# Exercise objective:
Please copy every line with the string "DoxyCompactItemize" from the entries below.

:: Supplied information

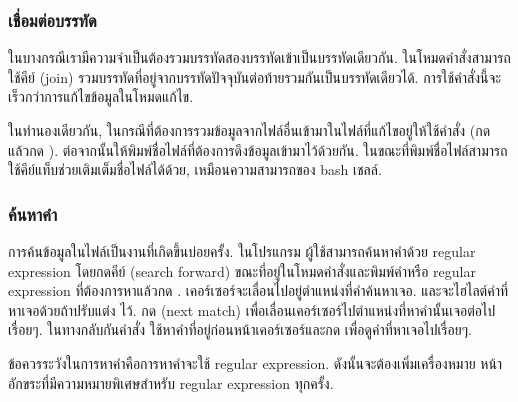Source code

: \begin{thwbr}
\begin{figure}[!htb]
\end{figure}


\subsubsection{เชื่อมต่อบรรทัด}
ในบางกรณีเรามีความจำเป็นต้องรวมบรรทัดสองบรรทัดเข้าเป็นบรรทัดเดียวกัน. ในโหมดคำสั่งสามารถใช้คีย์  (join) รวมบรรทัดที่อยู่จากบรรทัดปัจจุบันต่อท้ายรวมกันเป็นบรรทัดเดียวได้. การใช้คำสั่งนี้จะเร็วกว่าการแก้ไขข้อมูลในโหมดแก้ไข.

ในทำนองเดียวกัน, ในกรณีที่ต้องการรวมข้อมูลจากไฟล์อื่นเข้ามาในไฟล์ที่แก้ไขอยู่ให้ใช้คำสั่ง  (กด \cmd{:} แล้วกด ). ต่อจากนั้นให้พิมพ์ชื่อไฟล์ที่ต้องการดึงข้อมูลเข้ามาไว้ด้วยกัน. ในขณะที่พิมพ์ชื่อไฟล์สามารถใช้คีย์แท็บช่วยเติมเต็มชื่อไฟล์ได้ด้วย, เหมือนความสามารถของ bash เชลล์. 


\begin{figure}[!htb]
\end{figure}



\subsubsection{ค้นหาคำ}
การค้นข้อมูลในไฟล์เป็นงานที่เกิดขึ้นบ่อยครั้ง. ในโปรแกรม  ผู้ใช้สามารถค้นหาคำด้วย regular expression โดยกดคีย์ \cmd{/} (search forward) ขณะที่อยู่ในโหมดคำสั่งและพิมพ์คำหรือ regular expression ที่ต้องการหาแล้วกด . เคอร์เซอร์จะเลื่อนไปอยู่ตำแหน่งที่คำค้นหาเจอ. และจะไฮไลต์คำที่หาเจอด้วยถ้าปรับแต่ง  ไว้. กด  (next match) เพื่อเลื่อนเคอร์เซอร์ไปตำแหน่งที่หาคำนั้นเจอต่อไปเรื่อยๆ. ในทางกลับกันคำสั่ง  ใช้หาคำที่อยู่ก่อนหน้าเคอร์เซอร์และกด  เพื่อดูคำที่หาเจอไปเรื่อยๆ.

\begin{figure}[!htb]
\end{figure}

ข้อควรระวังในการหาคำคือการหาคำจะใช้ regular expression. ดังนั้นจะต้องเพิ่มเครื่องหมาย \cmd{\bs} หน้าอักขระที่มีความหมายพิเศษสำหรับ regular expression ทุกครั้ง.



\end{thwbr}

::::
:: Supplied information

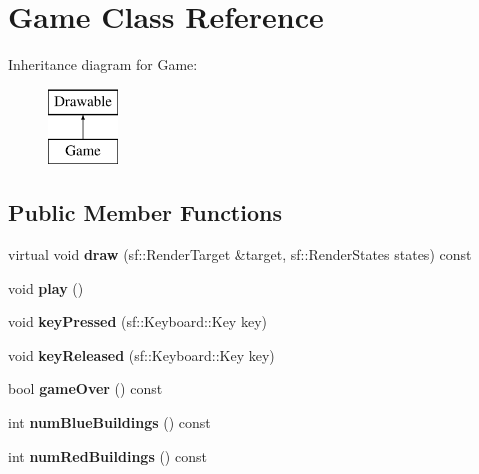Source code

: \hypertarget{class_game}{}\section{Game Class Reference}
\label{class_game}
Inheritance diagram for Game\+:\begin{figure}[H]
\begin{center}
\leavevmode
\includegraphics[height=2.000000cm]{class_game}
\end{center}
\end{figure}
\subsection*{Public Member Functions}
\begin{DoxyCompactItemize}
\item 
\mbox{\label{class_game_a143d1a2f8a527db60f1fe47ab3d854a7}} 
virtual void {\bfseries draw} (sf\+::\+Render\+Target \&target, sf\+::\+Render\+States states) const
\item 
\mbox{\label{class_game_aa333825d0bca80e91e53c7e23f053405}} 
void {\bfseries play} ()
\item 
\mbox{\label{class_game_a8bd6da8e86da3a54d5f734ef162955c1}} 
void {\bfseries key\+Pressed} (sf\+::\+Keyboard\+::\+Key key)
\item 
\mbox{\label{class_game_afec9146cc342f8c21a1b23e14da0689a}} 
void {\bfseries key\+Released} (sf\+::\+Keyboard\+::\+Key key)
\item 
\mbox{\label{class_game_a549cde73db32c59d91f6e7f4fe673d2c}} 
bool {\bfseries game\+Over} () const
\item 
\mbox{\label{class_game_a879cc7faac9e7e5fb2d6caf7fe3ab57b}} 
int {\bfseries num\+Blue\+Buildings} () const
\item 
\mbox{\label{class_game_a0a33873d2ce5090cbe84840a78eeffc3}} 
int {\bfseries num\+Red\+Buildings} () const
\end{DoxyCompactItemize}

::::

# Response to this task:
\begin{DoxyCompactItemize}
\end{DoxyCompactItemize}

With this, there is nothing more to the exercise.